Pascal to this day remains one of the most readable languages around. It's not fancy, it's verbose, and very clear. I think the only reason it fell from grace is the simple fact that it came from an era when best implementations of it were commercial, and that's not something that is acceptable in this day and age.
> I think the only reason it fell from grace is the simple fact that it came from an era when best implementations of it were commercial, and that's not something that is acceptable in this day and age.
I love Lazarus, and Delphi before it, and Pascal before that ... but I gotta say, the language, readable though it is, is a pain in the rear to write.
An instance of a class is not the same thing as an object.
By default, the file open/read/write/close routines don't return error values so the caller has to do extra work to check statuses after each use of these functions (IIRC, those error codes from Assign(), Reset(), etc weren't thread-safe either!)

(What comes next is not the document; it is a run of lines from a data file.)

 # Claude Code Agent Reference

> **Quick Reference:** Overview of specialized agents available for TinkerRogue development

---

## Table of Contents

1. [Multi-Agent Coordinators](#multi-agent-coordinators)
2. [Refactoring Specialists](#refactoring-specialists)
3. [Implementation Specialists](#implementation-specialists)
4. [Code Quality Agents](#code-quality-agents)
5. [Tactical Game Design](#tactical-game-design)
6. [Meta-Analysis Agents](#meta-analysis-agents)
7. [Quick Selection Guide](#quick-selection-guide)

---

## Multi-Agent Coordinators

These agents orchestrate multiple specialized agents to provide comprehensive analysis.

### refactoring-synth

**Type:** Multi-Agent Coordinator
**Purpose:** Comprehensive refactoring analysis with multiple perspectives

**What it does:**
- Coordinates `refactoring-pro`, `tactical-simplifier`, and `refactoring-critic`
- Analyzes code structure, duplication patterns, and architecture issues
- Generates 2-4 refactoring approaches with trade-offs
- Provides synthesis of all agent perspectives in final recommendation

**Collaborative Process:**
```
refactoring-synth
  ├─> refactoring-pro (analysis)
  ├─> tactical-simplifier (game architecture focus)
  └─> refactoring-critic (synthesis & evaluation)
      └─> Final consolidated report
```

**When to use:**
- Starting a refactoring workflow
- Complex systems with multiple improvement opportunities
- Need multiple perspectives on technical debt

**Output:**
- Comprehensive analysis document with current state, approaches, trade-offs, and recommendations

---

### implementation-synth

Some conditional expressions cannot have parenthesis (compilation error) while other conditional expressions must have parenthesis (also a compilation error).
Some builtin functions can't be easily 'wrapped' because while the function may take variadic arguments, the language doesn't allow the programmer to write variadic argument functions.
It's death by a thousand cuts; each little problem, surmountable on its own, adds to the overall friction when developing.
What I really like in Pascal:
1. Programmer-defined range types: enums are not a replacement for those.
2. Bounds checking on arrays; I'd rather crash with an exception than silently overrun the array.
3. Nested functions (although, now with almost all languages supporting anonymous functions nested functions probably aren't really needed).
> An instance of a class is not the same thing as an object.
I have no idea what you mean here, sorry.
> By default, the file open/read/write/close routines don't return error values
Those file IO methods are for backwards compatibility with Turbo Pascal. They haven't changed semantics since DOS. They don't support Unicode. They are heavily deprecated. Today, try using TFileStream.
> while the function may take variadic arguments, the language doesn't allow the programmer to write variadic argument functions
Now, granted, my knowledge on Pascal, Delphi and Lazarus is qite old and I've not used any of them for a long time, so if I'm making errors in anything I say below, then please accept my apologies in advance :-)
>> An instance of a class is not the same thing as an object.
I have used it and was not as unhappy with it as I was with the Standard Pascal file IO functions. I was never able to figure out from the exception why a TFileStream method failed. The most you could infer was that an error occurred, but not what error.
This makes for a very poor interface to the user in the resulting application, as they have no idea what to do to fix the error before retrying. In most other languages (that Delphi and Lazarus compete with) you can let the user know what they should do to fix the error before retrying.
> You can consume variadic methods written in a C library,
That doesn't apply to what I was saying. I meant that a programmer could not write a Pascal procedure that wrapped a variadic-args Pascal procedure. C has nothing to do with this.
This is occasionally useful (say, for logging), and its ommission is one of those tiny things that add friction.
With all that being said, I still prefer doing native GUI apps in Lazarus to almost everything else out there. It's insanely readable even after a prolonged period.
I am not sure how Lazarus implements stuff behind the scene but I can tell you 100% for sure that in Delphi every declared class has TObject as ancestor class, so when you instantiate a class in Delphi, you are creating an object.
> I am not sure how Lazarus implements stuff behind the scene but I can tell you 100% for sure that in Delphi every declared class has TObject as ancestor class, so when you instantiate a class in Delphi, you are creating an object.
Like I said, my experience is quite old (circa 2004 with Delphi), but last I used Delphi, it functioned identically to the way that link for Lazarus said it did.
You could create your own class, then instantiate it, and what you got was different from creating an instance of an object.
Lazarus doesn't have GC, but strings are handled by automatic reference counts, and everything complex is an object with create/delete, so manual memory management isn't really a chore.
There is a hierarchical namespace based on units, and also there is lexical scope.
When I first tried Java, 25 years ago, after learning Pascal/C/C++ at Uni first, my first pet-peeve with it was the fact that I could not declare global variables. Coming from Pascal and C/C++ that was a bummer. I had to declare a class then inside that class go declare my global variables. Imagine my frustration that instead of just typing "globalHandle = 25" I had to write instead "mumuClass.globalHandle = 25". Real productivity bump right there!